Question: What made you think this year would be different?
Answer: It really started back in the spring when we first got to strap on the pads to etch in a new season and it just carried on through the summer. You’re just seeing all the hard work everybody’s done. It’s really starting to pay off.
Q: So your mindset as a team changed?
A: Definitely. We have so many guys that have experience and I think it’s really translating down throughout the team. They’re talking to the guys, the newcomers and the freshmen, and just getting them on the same page and you see the results on the field. Everybody is really focused. We have this swagger about us.
Q: What does it feel like to score a touchdown in college?
A: (Laughs) It’s kind of indescribable. I always thought – you know, because I kind of grew up loving basketball more than football all the way up until to college – that making the game-winning shot would always top anything in sports for me, but scoring a touchdown in front of thousands of your fans … it’s amazing. But I like scoring on the road even more because there’s nothing like quieting 40,000 people. It’s pretty surreal. It’s crazy.
Q: You got a touchdown dance?
A: Actually no. My dad always preached to me to be humble. So he said, ‘If you ever get in the end zone, act like you’ve been there before. Just hand the ball to the ref.’ That’s usually what I’ll do.
Q: Well anymore than that and you get a flag, right?
A: Yeah, I know my coaches wouldn’t be too happy about that regardless how nice the touchdown was, so you really want to show some humility once you get in there.
Q: Do you feel like you have vindicated yourself and proved that you’re not just a one-play wonder?
A: I think it comes more from just getting an opportunity. In the past I had to start from just making plays in practice just to get an opportunity to get a chance in a game. Once I got chances in the game I had to make plays there. It kind of started like that. It took a lot of hard work to get in the position I’m in now. They are finally giving me more chances. Coming into this year (the coaches) told me they expected me to take on more of a playmaker role, especially after our leading receiver, Eddie Williams, went to the NFL. I just wanted to be someone who made plays and so far I feel like I’ve become a reliable target.
Q: How do you get your quarterback to throw you the ball more? Are there bribes involved?
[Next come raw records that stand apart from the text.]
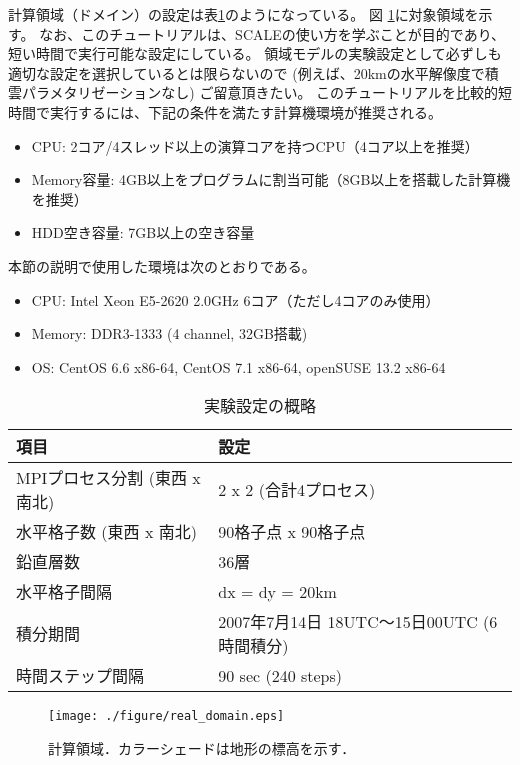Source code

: 計算領域（ドメイン）の設定は表\ref{tab:grids}のようになっている。
図 \ref{fig:tutrial_real_domain}に対象領域を示す。
なお、このチュートリアルは、SCALEの使い方を学ぶことが目的であり、
短い時間で実行可能な設定にしている。
領域モデルの実験設定として必ずしも適切な設定を選択しているとは限らないので
(例えば、20kmの水平解像度で積雲パラメタリゼーションなし)
ご留意頂きたい。
このチュートリアルを比較的短時間で実行するには、下記の条件を満たす計算機環境が推奨される。
\begin{itemize}
\item CPU: 2コア/4スレッド以上の演算コアを持つCPU（4コア以上を推奨）
\item Memory容量: 4GB以上をプログラムに割当可能（8GB以上を搭載した計算機を推奨）
\item HDD空き容量: 7GB以上の空き容量
\end{itemize}
本節の説明で使用した環境は次のとおりである。
\begin{itemize}
\item CPU: Intel Xeon E5-2620 2.0GHz 6コア（ただし4コアのみ使用）
\item Memory: DDR3-1333 (4 channel, 32GB搭載)
\item OS: CentOS 6.6 x86-64, CentOS 7.1 x86-64, openSUSE 13.2 x86-64
\end{itemize}


\begin{table}[h]
\begin{center}
  \caption{実験設定の概略}
  \label{tab:grids}
  \begin{tabularx}{150mm}{|l|X|} \hline
    \rowcolor[gray]{0.9} 項目 & 設定 \\ \hline
    MPIプロセス分割 (東西 x 南北) & 2 x 2 (合計4プロセス) \\ \hline
    水平格子数 (東西 x 南北) & 90格子点 x 90格子点 \\ \hline
    鉛直層数                 & 36層                  \\ \hline
    水平格子間隔             & dx = dy = 20km       \\ \hline
    積分期間 & 2007年7月14日 18UTC～15日00UTC (6時間積分) \\ \hline
    時間ステップ間隔 & 90 sec (240 steps) \\ \hline
  \end{tabularx}
\end{center}
\end{table}

\begin{figure}[tb]
\begin{center}
  \texttt{[image: ./figure/real\_domain.eps]}\\
  \caption{計算領域．カラーシェードは地形の標高を示す．}
  \label{fig:tutrial_real_domain}
\end{center}
\end{figure}


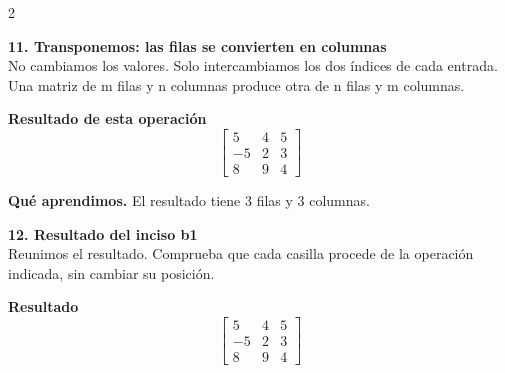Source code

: \documentclass[11pt,a4paper,landscape]{article}
\begin{document}
\begin{multicols*}{2}
\noindent\begin{minipage}{\linewidth}\textbf{11. Transponemos: las filas se convierten en columnas}\\[2pt]No cambiamos los valores. Solo intercambiamos los dos índices de cada entrada. Una matriz de m filas y n columnas produce otra de n filas y m columnas.
\par{}\par\smallskip
\par\smallskip \textbf{Resultado de esta operación}\[\begin{bmatrix}5 & 4 & 5\\-5 & 2 & 3\\8 & 9 & 4\end{bmatrix}\]
\par\smallskip\textbf{Qué aprendimos.} El resultado tiene 3 filas y 3 columnas.
\end{minipage}\par\medskip
\noindent\begin{minipage}{\linewidth}\textbf{12. Resultado del inciso b1}\\[2pt]Reunimos el resultado. Comprueba que cada casilla procede de la operación indicada, sin cambiar su posición.
\par\smallskip \textbf{Resultado}\[\begin{bmatrix}5 & 4 & 5\\-5 & 2 & 3\\8 & 9 & 4\end{bmatrix}\]
\end{minipage}\par\medskip

\end{multicols*}
\end{document}

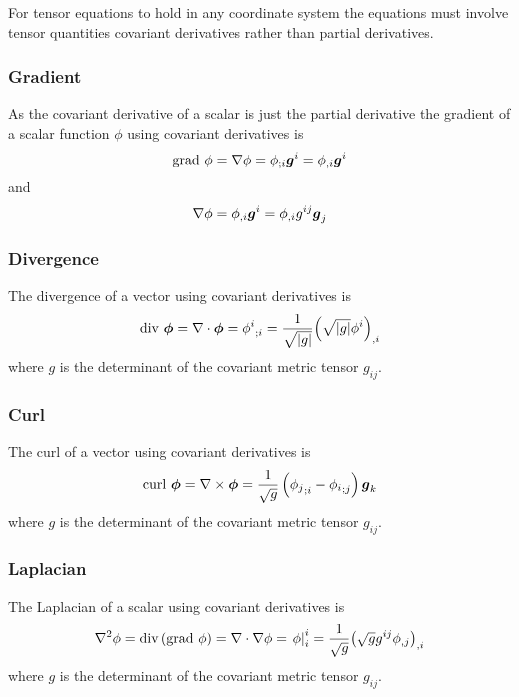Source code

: For tensor equations to hold in any coordinate system the equations must
involve tensor quantities \ie covariant derivatives rather than partial derivatives.

\subsubsection{Gradient}

As the covariant derivative of a scalar is just the partial derivative the
gradient of a scalar function $\phi$ using covariant derivatives is
\begin{equation}
  \text{grad } \phi = \grad{\phi}=\covarderiv{\phi}{i}\vect{g}^{i}=\partialderiv{\phi}{i}\vect{g}^{i}
\end{equation}
and
\begin{equation}
  \grad{\phi}=\partialderiv{\phi}{i}\vect{g}^{i}=\partialderiv{\phi}{i}g^{ij}\vect{g}_{j}
\end{equation}

\subsubsection{Divergence}

The divergence of a vector using covariant derivatives is
\begin{equation}
  \text{div } \vect{\phi} = \diverg{\vect{\phi}}=\covarderiv{\phi^{i}}{i}=\frac{1}{\sqrt{\abs{g}}}\partialderiv{\pbrac{\sqrt{\abs{g}}\phi^{i}}}{i}
\end{equation}
where $g$ is the determinant of the covariant metric tensor $g_{ij}$.

\subsubsection{Curl}

The curl of a vector using covariant derivatives is
\begin{equation}
  \text{curl } \vect{\phi} = \curl{\vect{\phi}}=\frac{1}{\sqrt{g}}\pbrac{\covarderiv{\phi_{j}}{i}-\covarderiv{\phi_{i}}{j}}\vect{g}_{k}
\end{equation}
where $g$ is the determinant of the covariant metric tensor $g_{ij}$.

\subsubsection{Laplacian}

The Laplacian of a scalar using covariant derivatives is
\begin{equation}
  \nabla^{2} {\phi}=\text{div}\left( \text{grad }\phi \right)= \nabla\cdot\nabla\phi = \left. \phi \right|^{i}_{i} =\frac{1}{\sqrt{g}} {\left( \sqrt{g}g^{ij} {\phi}_{,j}  \right)}_{,i} 
\end{equation}
where $g$ is the determinant of the covariant metric tensor $g_{ij}$.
A: Well, you can work out with them more in the weight room and you can go out to eat more with them. But really the biggest thing is just having relationship off the field where you’re just great friends. I think the trust factor plays such a big role once you get on the field because, say you’re one-on-one with a corner, linebacker, safety, whoever, if he doesn’t really trust you like, ‘Man, I don’t know about this guy,’ then maybe he won’t throw it up to you. But if you have a really good rapport and can trust you to make plays then he’s going to throw that 50-50 ball because he’s going to expect you to come down with it.
Q: Did you follow the progress of you alma mater, West High?
A: Yeah, actually I have, but I didn’t get to see how they finished. I heard they were undefeated.
Q: So you didn’t know they lost in the first round of the state playoffs to North Pole?
A: I know exactly how that feels because my junior year, when we were 10-0, we lost to North Pole in the championship. I’ll never forget that. But we got ‘em the next year, so …
Q: Do you think of Alaska much?
A: I do. You know how Alaska is. Everybody says there’s no place like home, but I think Alaska is really a one-of-a-kind, specifically Anchorage. I mean, the community, the people there; basically all my family is there. Coming down my first year, it was a really big transition for me. I’m not ashamed to say that I was super home sick. I ain’t gonna lie. But you really grow up a lot and I feel really comfortable here. I can’t wait to come home, though. I haven’t been there since March.